## Task to complete
Below are some records; work out how many of their lines contain "FOLLOW" and give the number only.

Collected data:
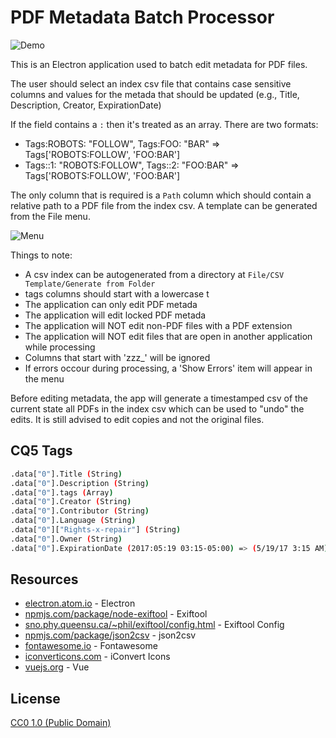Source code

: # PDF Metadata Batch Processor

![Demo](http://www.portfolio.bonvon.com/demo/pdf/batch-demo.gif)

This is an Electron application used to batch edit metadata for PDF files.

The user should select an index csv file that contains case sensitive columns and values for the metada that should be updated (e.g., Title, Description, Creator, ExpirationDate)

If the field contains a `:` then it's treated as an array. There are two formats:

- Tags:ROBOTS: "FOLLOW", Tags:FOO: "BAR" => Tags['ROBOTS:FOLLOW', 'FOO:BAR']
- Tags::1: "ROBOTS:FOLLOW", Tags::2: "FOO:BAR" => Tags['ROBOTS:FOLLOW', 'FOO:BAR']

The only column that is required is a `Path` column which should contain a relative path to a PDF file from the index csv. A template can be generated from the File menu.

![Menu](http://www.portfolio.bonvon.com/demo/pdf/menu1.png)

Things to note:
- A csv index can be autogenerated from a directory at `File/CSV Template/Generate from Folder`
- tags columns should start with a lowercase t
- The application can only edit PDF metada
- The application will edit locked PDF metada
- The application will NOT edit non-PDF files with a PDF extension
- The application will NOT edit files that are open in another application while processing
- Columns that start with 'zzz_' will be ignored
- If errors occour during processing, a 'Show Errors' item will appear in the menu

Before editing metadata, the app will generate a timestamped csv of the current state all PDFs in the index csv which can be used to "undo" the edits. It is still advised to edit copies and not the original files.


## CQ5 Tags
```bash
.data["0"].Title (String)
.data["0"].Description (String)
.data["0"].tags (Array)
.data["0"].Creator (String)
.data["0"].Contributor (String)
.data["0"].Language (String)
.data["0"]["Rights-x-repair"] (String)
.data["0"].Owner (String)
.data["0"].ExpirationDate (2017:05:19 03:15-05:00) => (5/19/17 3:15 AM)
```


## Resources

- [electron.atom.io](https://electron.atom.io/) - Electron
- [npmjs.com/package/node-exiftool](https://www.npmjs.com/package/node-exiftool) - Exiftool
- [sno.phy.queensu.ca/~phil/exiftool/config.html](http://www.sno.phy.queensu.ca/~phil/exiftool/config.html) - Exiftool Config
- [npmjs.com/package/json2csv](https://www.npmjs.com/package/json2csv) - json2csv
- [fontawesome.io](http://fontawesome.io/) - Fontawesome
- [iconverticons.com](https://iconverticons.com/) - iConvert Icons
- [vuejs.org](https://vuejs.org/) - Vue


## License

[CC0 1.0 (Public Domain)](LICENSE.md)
==
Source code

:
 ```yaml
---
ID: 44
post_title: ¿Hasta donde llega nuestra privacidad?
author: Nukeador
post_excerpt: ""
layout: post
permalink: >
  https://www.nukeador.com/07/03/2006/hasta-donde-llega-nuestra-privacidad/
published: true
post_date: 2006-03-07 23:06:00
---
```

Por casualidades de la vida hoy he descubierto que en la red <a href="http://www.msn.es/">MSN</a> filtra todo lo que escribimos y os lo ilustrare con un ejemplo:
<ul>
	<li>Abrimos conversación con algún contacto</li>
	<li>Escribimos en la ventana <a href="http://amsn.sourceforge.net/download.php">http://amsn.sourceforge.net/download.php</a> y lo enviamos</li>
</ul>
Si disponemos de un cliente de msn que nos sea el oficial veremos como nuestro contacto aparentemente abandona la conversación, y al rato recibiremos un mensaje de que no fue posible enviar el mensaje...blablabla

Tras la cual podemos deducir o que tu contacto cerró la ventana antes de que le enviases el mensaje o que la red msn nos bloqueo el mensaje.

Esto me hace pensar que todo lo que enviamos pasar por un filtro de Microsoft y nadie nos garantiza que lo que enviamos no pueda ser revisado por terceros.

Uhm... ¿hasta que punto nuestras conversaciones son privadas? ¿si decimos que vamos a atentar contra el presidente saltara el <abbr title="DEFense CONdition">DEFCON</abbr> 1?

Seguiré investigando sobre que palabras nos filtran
...
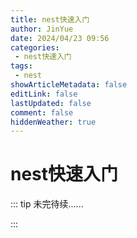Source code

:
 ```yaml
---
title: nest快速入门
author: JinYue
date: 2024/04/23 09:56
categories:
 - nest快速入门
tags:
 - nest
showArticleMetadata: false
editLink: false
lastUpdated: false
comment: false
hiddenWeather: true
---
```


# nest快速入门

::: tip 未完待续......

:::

## Result
2